How & When to Scale

Last Updated October 2014

Pagoda Box is built for granular scalability. We give you the tools to scale individual services in your infrastructure along with analytics to help you know when to scale. Understanding how different scaling strategies affect the performance of your application and which are applicable in your particular case can be daunting. This doc outlines possible scaling strategies and what benefits they offer. After reading it, you should be familiar with:

  • Using application analytics as a scaling guide
  • The different ways to scale your app
  • When to scale your app
  • Using your ninja scaling skills to rule your infrastructure

Service Stats & Logs are Your Guide

The key to knowing when to scale your app lies in service statistics and application logs. There are four main metrics to watch when it comes to analyzing the performance of your services: CPU, RAM, Swap, and Disk.


The CPU statistic indicates how much of the allotted CPU a service is using. CPU provides speed and responsiveness. The higher the CPU usage, the more likely your service is to become slow or completely unresponsive.


The RAM statistic indicates how much of the allotted RAM a service is using. The higher the RAM usage, the more likely your service is to become unresponsive.


Swap is basically an overflow area for RAM. When more memory is needed than what's available, data is written to disk in the form of swap. For those accustomed to running on Linux servers, seeing anything stored in swap would trigger alarms.

Pagoda Box is built on SmartOS, which handles swap a little differently. It's still a disk-based overflow area for RAM, but SmartOS will selectively store data there, even if RAM is not full. In short, a service using small amounts of swap shouldn't trigger alarms. However, if one is using a lot swap, it should. Swap is slower than RAM, so the more a service uses, the more likely you'll see slowed performance.

Also know that once data is stored in swap, it persists, even if no longer needed. Once 1kb of swap is requested, it will clear out the old persisted data to make room for new data. High swap is only dangerous in conjuction with high RAM usage. If a service is using a lot of swap, but not very much RAM, it just means that data has persisted in swap since the last time the service needed it.


The Disk statistic represents how much of your service's allotted disk space is being used. If your service ever runs out of disk space, it will not function properly.


Application logs are helpful in diagnosing potential issues that may not be reflected in your application's service statistics, but do affect uptime. For example, it is possible to max out the available connections to your web instances while RAM and CPU usage remain low for your web service. You wouldn't see this in your service statistics, but you would see it in your logs. For detailed information about logs, view the Log Management doc.

How to Scale

All application scaling is done in your app dashboard. Each service is scaled independently. To scale a service, go to your dashboard and click the service you would like to scale to expand the service details. By default, the "Configure" tab will open.
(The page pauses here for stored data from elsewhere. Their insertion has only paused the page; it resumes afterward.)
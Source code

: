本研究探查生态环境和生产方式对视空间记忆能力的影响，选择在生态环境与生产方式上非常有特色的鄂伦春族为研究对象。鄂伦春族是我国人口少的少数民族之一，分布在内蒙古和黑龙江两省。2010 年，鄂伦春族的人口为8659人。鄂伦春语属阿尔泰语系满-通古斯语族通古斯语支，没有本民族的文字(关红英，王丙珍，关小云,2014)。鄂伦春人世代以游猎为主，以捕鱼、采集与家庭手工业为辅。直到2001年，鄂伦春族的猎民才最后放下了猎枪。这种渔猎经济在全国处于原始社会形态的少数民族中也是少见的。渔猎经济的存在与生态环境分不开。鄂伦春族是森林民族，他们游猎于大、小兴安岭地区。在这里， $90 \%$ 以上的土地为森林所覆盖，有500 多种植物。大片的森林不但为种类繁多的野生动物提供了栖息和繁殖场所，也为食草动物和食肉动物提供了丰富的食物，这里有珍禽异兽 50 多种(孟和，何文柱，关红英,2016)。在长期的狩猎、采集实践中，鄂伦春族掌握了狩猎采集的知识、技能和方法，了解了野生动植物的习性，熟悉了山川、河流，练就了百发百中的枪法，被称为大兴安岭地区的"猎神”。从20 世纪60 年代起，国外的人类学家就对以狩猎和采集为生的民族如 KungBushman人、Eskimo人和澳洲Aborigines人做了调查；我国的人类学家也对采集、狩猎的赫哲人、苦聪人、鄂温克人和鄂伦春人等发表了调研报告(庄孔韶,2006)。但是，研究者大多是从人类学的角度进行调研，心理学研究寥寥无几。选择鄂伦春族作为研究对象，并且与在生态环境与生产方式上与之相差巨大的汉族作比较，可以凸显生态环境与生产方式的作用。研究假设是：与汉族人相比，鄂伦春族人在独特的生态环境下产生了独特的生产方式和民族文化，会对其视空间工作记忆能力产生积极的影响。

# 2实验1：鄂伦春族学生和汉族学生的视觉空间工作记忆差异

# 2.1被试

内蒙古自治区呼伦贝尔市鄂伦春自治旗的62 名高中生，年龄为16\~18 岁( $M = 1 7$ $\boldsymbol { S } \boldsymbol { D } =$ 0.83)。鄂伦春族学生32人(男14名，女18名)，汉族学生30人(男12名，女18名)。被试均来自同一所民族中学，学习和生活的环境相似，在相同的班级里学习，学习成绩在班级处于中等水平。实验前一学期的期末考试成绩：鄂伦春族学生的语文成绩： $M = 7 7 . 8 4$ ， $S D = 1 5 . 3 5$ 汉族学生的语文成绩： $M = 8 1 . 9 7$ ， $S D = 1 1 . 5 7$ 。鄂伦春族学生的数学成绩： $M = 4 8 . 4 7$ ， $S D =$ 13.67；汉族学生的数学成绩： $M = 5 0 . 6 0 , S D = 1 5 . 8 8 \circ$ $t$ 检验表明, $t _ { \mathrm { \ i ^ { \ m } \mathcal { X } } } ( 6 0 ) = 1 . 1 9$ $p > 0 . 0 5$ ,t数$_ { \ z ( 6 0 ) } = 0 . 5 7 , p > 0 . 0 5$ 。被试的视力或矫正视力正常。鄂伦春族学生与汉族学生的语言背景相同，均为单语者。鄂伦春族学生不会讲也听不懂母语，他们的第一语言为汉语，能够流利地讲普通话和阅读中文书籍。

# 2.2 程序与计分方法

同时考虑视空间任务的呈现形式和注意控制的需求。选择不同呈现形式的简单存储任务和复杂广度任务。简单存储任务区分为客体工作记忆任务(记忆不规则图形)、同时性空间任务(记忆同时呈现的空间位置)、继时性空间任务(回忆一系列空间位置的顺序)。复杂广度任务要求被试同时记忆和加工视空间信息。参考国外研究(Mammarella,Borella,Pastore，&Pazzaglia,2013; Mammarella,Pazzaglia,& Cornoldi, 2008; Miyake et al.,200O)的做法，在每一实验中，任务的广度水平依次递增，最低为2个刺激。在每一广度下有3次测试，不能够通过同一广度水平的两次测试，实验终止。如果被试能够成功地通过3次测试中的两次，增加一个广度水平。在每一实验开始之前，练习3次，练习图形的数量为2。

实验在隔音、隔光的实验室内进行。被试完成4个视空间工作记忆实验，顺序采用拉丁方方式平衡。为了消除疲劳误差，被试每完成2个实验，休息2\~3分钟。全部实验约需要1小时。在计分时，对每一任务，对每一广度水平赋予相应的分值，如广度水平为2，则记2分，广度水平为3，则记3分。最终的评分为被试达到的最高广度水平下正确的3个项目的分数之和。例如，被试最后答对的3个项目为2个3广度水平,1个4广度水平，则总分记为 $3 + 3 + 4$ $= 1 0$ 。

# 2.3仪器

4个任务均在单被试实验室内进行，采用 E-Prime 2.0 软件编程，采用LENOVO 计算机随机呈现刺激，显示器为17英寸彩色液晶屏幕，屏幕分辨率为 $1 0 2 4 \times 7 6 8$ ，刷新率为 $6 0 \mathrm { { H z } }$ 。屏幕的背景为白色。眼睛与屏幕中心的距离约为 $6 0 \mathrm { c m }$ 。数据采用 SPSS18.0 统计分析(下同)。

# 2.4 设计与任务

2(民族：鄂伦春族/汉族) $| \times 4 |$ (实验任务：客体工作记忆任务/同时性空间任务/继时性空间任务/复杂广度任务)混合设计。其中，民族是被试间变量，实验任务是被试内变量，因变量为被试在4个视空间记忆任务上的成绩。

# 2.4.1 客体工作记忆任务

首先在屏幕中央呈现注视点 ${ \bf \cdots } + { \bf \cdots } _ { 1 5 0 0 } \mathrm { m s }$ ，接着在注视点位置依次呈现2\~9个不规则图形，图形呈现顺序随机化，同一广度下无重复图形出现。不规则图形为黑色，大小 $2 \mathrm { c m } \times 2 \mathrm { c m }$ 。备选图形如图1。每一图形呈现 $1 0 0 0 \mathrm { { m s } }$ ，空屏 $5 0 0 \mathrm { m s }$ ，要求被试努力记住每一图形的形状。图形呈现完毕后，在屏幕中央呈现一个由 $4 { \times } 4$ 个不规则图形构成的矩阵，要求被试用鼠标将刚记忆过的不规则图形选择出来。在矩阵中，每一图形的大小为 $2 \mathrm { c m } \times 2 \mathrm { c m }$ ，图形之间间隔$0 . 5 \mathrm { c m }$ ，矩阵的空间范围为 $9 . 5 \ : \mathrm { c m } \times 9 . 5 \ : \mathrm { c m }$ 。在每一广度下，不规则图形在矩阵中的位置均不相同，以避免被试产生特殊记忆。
There are three main scaling controls — the tier controller, the instance controller, and the resource controller.

The Tier Controller

The tier contoller allows you to select the type of resources your service's instance(s) will use. The options are cloud, private cloud, and bare metal, each with different available hardware configurations. The specific differences between the tiers are covered in the Cloud, Private Cloud, & Bare Metal Resources doc.

Scaling Tier Controller

The Instance Controller

The instance contoller allows you to control the number of instances in a service.

Scaling Instance Controller

This controller is availble for services with the "cluster" topology. The benefits of additional instances are covered in the Horizontal Scaling section below.

The Resource Controller

The resource controller allows you to specify what resources are available to each instance within a service. This is also known as vertical scaling.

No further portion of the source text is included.